Set twenty five years after the events of Attack of the Killer Tomatoes!(referred to as the Great Tomato War in the movie), the basic plotline is that after the events of the first film (where the tomatoes were stopped by the worst song ever composed called “Puberty Love”) the misanthropic villain, Professor Mortimer Gangreen (Played by John Astin), has created a tomato transformation chamber by which he can turn ordinary tomatoes into humans. By dipping ordinary tomatoes into vats of toxic waste and then placing them into the chamber, Gangreen uses music to his advantage, as the juke box that is hooked up to the chamber syncs up with the tomato transformation chamber, allowing him to create virtually anything by the use of whatever song he’s picked. With these, he plans to conquer the world. Though the veterans of the Great Tomato War have something to say about that…

This film marks the appearance of FT, the Fuzzy Tomato. Other notable characters are Chad Finletter (Anthony Starke), nephew of Wilbur Finletter (the semi-main, but more popular, character of Attack of the Killer Tomatoes!) and his girlfriend Tara (Karen Mistal), who is actually a female Killer Tomato turned into an attractive girl by the device. Tara turns back into a tomato when she hears the opening musical notes of Beethoven’s Fifth Symphony; however, the musical notes of the theme to Gone with the Wind restores her to human form.


A mad scientist who uses toxic waste to turn tomatoes into humans. Sounds like guaranteed entertainment, right?

This film is along the line of the Toxic Avenger series, a horrific spoof that never takes itself too seriously and makes no apologies for its badness.

John Astin somehow manages to fit the role of a mad scientist perfectly. Maybe its because this role is as eccentric as  the one he’s best known for, Gomez Addams from the original Addams Family. Professor Gangreen seems to have an unhealthy obsession with tomatoes, and beefcake men, apparently.

This film is one George Clooney’s earliest film roles. My jaw dropped when I saw his name in the credits, but now that I think about it, many stars got their start in small films such as this. Clooney shows flashes of the brilliant actor he will go on to become…or at least tries to with the material he’s given.

Karen Mistal is a total babe and may very well be the breakout star of this film. Such a shame she more or less disappeared after this film. She plays Tara, the runaway tomato who hooks up with the Finletter boy. Mistal has many of the film’s best scenes and lines, and apparently has a love for cooking toast.

Since the film is about tomatoes, you’d expect to see giant tomatoes, right? Surprisingly, there are none. The only tomato that isn’t normal size or turned human is the one called FT (Fuzzy Tomato), who functions as a pet of sorts for Tara and plays a very important role in the films climax.

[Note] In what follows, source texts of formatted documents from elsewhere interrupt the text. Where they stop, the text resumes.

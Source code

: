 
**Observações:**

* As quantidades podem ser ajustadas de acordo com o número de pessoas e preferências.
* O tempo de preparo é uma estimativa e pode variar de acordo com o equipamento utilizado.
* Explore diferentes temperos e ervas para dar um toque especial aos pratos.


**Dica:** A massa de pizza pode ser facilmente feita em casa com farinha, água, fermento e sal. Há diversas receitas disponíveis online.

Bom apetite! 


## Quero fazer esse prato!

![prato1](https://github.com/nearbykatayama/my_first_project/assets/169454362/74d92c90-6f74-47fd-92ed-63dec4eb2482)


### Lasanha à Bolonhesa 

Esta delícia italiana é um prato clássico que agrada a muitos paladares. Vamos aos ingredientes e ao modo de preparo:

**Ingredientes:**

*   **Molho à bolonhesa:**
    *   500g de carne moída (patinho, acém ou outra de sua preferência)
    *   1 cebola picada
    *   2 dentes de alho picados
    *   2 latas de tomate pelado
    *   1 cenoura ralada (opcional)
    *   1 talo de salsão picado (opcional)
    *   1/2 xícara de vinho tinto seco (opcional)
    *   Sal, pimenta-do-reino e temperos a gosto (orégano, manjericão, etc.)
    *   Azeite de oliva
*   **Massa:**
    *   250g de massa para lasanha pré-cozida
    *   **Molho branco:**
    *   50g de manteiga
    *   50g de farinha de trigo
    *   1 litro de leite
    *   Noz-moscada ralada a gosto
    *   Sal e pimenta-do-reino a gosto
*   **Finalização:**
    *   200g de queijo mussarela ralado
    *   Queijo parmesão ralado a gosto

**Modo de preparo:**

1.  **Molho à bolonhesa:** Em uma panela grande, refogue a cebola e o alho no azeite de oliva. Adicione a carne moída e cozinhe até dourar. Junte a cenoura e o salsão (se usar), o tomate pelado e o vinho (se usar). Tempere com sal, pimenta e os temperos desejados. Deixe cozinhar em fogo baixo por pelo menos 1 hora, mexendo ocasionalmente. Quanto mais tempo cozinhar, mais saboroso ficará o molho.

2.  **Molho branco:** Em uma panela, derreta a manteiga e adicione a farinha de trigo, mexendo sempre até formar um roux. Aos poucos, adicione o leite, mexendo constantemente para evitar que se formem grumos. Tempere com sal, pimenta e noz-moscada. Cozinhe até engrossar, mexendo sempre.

One review  read about this film said it best, “If you’re looking for a serious horror film, then you’d best look elsewhere.” This is so true, though when I would see this film in the video store when I was growing up, I thought it was a serious horror film. I was so wrong.

This is not the best film in the world. As a matter of fact, it loses momentum after the first hour or so. The scene where they initialize product placement, while meant to be funny, just kills the little momentum it has growing and eventually just becomes a lame joke. I think this could have been done better. The filmmakers should take a lesson from Mel Brooks when doing such jokes. Still, this wasn’t a total waste of time. It’s a good B-movie to watch, as long as you know what you’re getting into and don’t expect anything more. Still, there really isn’t anything to brag about here.